Facteurs ESG : un crime contre le rendement ?

Par La rédaction | 22 février 2024 | Dernière mise à jour le 21 février 2024
3 minutes de lecture
Une main verte avec la texture d'une feuille tient un germe. Arrière-plan avec un sol aride et sec. Blanchiment écologique et changement climatique
franco tognarini / iStock

Conseilleriez-vous à vos clients d’investir dans les actions d’une entreprise, en évitant absolument de regarder ses performances en matière de gouvernance, de cybersécurité, de risques sociaux, le potentiel trafic d’être humain, ou encore la pérennité de ses activités dans un contexte d’aléas climatiques de plus en plus violents ?

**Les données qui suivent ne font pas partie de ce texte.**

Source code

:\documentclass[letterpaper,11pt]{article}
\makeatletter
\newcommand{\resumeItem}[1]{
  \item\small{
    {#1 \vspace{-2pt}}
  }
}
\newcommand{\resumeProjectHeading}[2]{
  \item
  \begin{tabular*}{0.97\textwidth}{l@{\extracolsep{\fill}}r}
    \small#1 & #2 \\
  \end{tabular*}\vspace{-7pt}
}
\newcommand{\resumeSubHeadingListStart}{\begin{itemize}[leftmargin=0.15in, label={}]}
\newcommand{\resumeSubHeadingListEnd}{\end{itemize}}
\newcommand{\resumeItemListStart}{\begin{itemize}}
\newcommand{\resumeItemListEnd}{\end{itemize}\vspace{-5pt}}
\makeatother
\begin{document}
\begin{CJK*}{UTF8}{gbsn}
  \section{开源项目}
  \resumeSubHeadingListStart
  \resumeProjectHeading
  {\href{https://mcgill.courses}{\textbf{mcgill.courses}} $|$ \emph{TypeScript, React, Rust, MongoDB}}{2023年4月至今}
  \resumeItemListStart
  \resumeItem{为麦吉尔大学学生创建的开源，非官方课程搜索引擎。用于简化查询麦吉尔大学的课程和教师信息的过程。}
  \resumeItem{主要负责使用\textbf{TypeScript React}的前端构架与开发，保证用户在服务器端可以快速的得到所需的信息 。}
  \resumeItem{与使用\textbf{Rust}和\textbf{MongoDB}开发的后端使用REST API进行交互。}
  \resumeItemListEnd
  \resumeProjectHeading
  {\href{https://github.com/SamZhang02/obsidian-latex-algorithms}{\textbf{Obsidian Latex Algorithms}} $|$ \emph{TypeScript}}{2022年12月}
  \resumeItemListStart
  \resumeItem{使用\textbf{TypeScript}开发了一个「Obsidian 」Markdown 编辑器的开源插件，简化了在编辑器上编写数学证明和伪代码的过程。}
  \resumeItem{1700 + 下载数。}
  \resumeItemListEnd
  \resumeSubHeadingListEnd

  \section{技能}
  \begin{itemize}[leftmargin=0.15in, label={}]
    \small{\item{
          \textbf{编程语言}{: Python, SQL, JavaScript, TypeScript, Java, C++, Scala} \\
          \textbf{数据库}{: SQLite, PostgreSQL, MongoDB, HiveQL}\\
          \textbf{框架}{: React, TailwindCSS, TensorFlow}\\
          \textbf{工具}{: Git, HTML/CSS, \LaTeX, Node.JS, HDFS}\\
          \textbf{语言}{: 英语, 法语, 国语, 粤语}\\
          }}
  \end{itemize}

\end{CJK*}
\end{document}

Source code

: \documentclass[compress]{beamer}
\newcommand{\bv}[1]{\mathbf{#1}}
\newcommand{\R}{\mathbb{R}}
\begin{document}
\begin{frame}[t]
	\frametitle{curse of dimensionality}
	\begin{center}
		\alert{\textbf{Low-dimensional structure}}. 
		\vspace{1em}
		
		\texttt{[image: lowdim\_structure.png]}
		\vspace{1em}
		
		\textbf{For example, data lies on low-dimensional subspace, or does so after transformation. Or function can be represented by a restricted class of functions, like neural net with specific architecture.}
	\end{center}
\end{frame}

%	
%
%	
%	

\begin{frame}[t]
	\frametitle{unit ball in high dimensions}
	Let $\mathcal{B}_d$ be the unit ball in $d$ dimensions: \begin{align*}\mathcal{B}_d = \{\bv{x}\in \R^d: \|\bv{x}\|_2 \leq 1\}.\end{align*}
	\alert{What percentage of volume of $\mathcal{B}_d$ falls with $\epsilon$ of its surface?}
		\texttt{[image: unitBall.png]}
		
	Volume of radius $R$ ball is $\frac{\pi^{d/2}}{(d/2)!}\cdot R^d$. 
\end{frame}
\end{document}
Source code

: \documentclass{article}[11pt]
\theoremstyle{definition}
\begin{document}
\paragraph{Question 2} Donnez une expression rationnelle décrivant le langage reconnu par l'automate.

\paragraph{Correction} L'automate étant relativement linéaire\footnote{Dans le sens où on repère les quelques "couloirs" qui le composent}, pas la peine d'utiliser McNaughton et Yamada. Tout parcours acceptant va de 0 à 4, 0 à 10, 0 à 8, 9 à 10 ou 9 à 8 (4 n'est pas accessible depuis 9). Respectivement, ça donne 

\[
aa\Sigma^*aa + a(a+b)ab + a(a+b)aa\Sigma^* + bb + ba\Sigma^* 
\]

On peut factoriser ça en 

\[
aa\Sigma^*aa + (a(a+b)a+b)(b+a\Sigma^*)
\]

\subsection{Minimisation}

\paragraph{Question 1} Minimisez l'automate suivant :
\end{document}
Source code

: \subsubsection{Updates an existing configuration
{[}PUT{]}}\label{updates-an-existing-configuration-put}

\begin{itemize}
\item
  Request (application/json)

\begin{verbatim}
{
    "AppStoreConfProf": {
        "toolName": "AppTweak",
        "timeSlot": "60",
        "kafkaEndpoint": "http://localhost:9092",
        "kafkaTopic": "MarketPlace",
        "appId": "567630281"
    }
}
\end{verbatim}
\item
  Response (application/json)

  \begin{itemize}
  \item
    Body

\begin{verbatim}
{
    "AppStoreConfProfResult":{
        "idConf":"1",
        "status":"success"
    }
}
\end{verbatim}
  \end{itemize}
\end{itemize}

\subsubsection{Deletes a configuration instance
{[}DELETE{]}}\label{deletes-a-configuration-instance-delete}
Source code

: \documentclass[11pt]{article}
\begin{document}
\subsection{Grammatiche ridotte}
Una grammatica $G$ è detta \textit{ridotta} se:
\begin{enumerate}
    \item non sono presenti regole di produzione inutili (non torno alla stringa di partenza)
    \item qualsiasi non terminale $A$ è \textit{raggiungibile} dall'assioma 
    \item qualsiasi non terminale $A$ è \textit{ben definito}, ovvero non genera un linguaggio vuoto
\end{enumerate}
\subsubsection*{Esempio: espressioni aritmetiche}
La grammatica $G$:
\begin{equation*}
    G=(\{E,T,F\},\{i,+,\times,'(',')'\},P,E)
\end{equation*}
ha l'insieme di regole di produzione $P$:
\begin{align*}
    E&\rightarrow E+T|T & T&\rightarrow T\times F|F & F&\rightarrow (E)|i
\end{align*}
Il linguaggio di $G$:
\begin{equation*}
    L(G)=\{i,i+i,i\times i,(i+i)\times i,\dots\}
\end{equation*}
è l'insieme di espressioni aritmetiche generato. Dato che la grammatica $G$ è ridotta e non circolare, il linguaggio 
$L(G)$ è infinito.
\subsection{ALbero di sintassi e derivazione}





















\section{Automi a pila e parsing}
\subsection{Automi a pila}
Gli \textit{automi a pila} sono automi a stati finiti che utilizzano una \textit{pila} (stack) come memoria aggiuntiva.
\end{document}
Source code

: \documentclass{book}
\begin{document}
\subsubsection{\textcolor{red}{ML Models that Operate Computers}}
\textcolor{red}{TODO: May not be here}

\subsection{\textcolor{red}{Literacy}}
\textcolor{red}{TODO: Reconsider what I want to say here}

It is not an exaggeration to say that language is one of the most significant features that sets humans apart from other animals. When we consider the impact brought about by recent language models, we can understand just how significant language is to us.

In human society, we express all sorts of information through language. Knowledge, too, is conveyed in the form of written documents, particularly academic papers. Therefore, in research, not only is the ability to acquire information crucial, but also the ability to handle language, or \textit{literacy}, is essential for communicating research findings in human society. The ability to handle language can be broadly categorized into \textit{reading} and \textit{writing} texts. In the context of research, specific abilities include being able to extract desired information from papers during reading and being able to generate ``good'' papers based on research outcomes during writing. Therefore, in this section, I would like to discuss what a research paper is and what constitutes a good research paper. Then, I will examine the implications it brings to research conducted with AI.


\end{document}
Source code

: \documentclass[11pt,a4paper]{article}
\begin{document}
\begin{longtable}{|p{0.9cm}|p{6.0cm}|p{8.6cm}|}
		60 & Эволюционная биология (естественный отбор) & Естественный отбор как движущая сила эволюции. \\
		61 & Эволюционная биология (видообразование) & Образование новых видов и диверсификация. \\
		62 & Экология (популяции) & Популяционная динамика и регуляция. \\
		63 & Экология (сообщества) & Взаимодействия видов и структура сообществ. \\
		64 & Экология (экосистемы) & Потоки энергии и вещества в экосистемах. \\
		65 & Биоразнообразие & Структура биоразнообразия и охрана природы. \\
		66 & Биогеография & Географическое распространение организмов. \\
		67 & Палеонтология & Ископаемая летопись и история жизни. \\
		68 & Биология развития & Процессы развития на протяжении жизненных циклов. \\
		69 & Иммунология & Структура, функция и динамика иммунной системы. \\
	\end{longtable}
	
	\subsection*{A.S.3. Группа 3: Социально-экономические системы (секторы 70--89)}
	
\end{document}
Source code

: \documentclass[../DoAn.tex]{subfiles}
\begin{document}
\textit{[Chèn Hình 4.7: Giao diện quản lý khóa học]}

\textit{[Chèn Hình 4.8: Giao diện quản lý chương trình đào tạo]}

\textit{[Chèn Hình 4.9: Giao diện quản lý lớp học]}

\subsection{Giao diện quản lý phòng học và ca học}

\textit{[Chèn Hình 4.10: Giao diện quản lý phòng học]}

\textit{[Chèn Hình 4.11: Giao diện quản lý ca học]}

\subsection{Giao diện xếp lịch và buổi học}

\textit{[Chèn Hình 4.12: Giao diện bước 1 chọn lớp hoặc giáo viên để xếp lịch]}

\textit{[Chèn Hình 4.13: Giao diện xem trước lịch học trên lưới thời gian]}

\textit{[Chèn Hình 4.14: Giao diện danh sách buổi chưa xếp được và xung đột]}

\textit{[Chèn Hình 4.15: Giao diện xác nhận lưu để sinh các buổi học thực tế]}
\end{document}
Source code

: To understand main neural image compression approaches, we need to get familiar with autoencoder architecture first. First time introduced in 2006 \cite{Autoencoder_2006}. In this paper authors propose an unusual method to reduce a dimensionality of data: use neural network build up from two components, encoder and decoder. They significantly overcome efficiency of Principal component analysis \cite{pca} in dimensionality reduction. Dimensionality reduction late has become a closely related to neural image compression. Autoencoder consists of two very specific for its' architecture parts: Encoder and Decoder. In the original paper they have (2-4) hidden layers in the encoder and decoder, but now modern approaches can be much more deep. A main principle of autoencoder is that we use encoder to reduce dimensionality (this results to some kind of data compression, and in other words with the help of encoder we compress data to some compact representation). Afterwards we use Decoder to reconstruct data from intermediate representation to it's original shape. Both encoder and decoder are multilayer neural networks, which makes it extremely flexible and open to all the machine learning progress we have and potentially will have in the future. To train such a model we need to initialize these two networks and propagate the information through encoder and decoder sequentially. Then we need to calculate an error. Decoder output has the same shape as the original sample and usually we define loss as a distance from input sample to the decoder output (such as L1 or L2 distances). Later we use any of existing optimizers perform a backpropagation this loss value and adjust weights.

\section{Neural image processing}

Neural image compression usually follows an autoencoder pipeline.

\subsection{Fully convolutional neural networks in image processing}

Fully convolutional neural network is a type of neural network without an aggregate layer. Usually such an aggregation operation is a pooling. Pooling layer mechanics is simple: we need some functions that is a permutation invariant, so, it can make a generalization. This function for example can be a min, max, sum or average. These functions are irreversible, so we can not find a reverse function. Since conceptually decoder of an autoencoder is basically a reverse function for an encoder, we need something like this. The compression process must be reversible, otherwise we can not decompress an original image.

Probablement pas… C’est pourtant ce que souhaitent imposer trois membres de la Chambre des représentants du New Hampshire, qui ont déposé un projet de loi qui réclame « qu’aucun fonds ou investissement contrôlé par l’État ne soit investi auprès d’entreprises qui investissent des fonds du New Hampshire sur des comptes en tenant compte de critères environnementaux, sociaux et de gouvernance ».

Ainsi, les actifs du New Hampshire ne devraient en aucun cas être investis en accordant la moindre importance aux facteurs environnementaux, sociaux et de gouvernance (ESG). Le fait qu’une entreprise ait dû payer de lourdes amendes pour pollution ou soitconfrontée à une grève imminente ne serait ainsi pas pris en compte, pointe Morningstar.

Et les auteurs du projet de loi ne veulent pas laisser de choix aux fonctionnaires de l’État : s’ils accordaient la moindre attention aux facteurs ESG, ils seraient poursuivis pour crime et risqueraient jusqu’à vingt ans d’emprisonnement.

Au-delà de l’étonnement que peut susciter un tel projet de loi, ce sont surtout les motivations de ces trois promoteurs qui doivent être analysées. L’argumentation repose sur la présomption que l’analyse ESG réduirait le rendement d’un portefeuille tout en augmentant les risques. Or, l’État a une obligation fiduciaire de maximiser ses rendements financiers et de minimiser ses risques.

Pourtant, la prise en compte des facteurs ESG est bien destinée à éviter les risques futurs. Et c’est bien là que les opinions divergent : sur quel horizon temporel devrait s’appuyer un gestionnaire d’actifs pour envisager le rendement ? Doit-il viser la rentabilité à court terme, ou viser un objectif de rentabilité à long terme ?

Les investisseurs qui se tournent vers un rendement à long terme peuvent s’appuyer sur les facteurs ESG pour minimiser les risques sur cette échelle de temps. Mais puisque les risques sont moindres, cela signifie-t-il que le rendement sera moindre lui aussi ? Peut-être… mais pas nécessairement. Et alors, les gestionnaires des actifs de l’État doivent-ils absolument maximiser le rendement en misant sur des titres spéculatifs…

La ruée sur les titres ESG peut également effrayer : si tous les investisseurs se précipitent sur les actions des entreprises ayant des scores ESG élevés, les prix de ces titres seront gonflés, donc plus chers à acquérir, entraînant un rendement moindre. Mais cela ne se vérifie pas dans la réalité. Une étude de Morningstar portant sur la décennie 2009 à 2019 montre que les actions ayant les meilleurs scores ESG sont moins chères que leurs concurrentes.

La question reste donc, l’analyse ESG réduit-elle réellement le rendement d’un portefeuille ou ne permet-elle pas justement d’en diminuer les risques ? Ces trois promoteurs devraient peut-être investiguer davantage avant d’imposer un tel projet de loi.